Prompt » Search the records for "https". Report every line where it occurs.

Provided material »
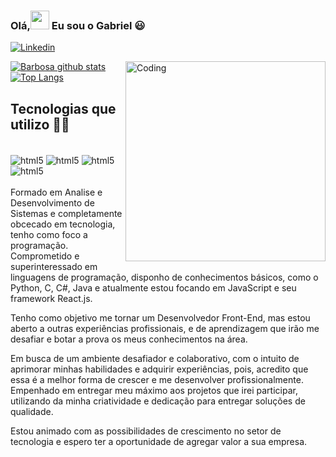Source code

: ### Olá,<img src="https://raw.githubusercontent.com/kaueMarques/kaueMarques/master/hi.gif" height="30px"> Eu  sou o Gabriel 😃
[![Linkedin](https://img.shields.io/badge/LinkedIn-0077B5?style=for-the-badge&logo=linkedin&logoColor=white)](https://www.linkedin.com/in/gabriel-barbosa-808129192/)


<img align="right" alt="Coding" width="320" src="https://monophy.com/media/XH9wwXfUXu91wAJwN5/monophy.gif"/>

[![Barbosa github stats](https://github-readme-stats-git-masterrstaa-rickstaa.vercel.app/api?username=GabrielBaDEV&show_icons=true&count_private=true&title_color=a0c334&icon_color=deff8b&text_color=deff8b&bg_color=111111)](https://github.com/GabrielBaDEV)
[![Top Langs](https://github-readme-stats-git-masterrstaa-rickstaa.vercel.app/api/top-langs/?username=GabrielBaDEV&layout=compact&card_width=448&title_color=a0c334&text_color=deff8b&bg_color=111111)](https://github.com/GabrielBaDEV)


  

## Tecnologias que utilizo 🧑‍💻

<div style="display: inline_block"><br/>
    <img align="center" alt="html5" src="https://img.shields.io/badge/HTML5-E34F26?style=for-the-badge&logo=html5&logoColor=white"/>
    <img align="center" alt="html5" src="https://img.shields.io/badge/CSS3-1572B6?style=for-the-badge&logo=css3&logoColor=white"/>
    <img align="center" alt="html5" src="https://img.shields.io/badge/JavaScript-F7DF1E?style=for-the-badge&logo=javascript&logoColor=black"/>
    <img align="center" alt="html5" src="https://img.shields.io/badge/React-20232A?style=for-the-badge&logo=react&logoColor=61DAFB"/>
  
</div>
<br/>
Formado em Analise e Desenvolvimento de Sistemas e completamente obcecado em tecnologia, tenho como foco a programação. Comprometido e superinteressado em linguagens de programação, disponho de conhecimentos básicos, como o Python, C, C#, Java e atualmente estou focando em JavaScript e seu framework React.js.

Tenho como objetivo me tornar um Desenvolvedor Front-End, mas estou aberto a outras experiências profissionais, e de aprendizagem que irão me desafiar e botar a prova os meus conhecimentos na área.

Em busca de um ambiente desafiador e colaborativo, com o intuito de aprimorar minhas habilidades e adquirir experiências, pois, acredito que essa é a melhor forma de crescer e me desenvolver profissionalmente. Empenhado em entregar meu máximo aos projetos que irei participar, utilizando da minha criatividade e dedicação para entregar soluções de qualidade. 

Estou animado com as possibilidades de crescimento no setor de tecnologia e espero ter a oportunidade de agregar valor a sua empresa.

Finished task »
: ### Olá,<img src="https://raw.githubusercontent.com/kaueMarques/kaueMarques/master/hi.gif" height="30px"> Eu  sou o Gabriel 😃
[![Linkedin](https://img.shields.io/badge/LinkedIn-0077B5?style=for-the-badge&logo=linkedin&logoColor=white)](https://www.linkedin.com/in/gabriel-barbosa-808129192/)
<img align="right" alt="Coding" width="320" src="https://monophy.com/media/XH9wwXfUXu91wAJwN5/monophy.gif"/>
[![Barbosa github stats](https://github-readme-stats-git-masterrstaa-rickstaa.vercel.app/api?username=GabrielBaDEV&show_icons=true&count_private=true&title_color=a0c334&icon_color=deff8b&text_color=deff8b&bg_color=111111)](https://github.com/GabrielBaDEV)
[![Top Langs](https://github-readme-stats-git-masterrstaa-rickstaa.vercel.app/api/top-langs/?username=GabrielBaDEV&layout=compact&card_width=448&title_color=a0c334&text_color=deff8b&bg_color=111111)](https://github.com/GabrielBaDEV)
    <img align="center" alt="html5" src="https://img.shields.io/badge/HTML5-E34F26?style=for-the-badge&logo=html5&logoColor=white"/>
    <img align="center" alt="html5" src="https://img.shields.io/badge/CSS3-1572B6?style=for-the-badge&logo=css3&logoColor=white"/>
    <img align="center" alt="html5" src="https://img.shields.io/badge/JavaScript-F7DF1E?style=for-the-badge&logo=javascript&logoColor=black"/>
    <img align="center" alt="html5" src="https://img.shields.io/badge/React-20232A?style=for-the-badge&logo=react&logoColor=61DAFB"/>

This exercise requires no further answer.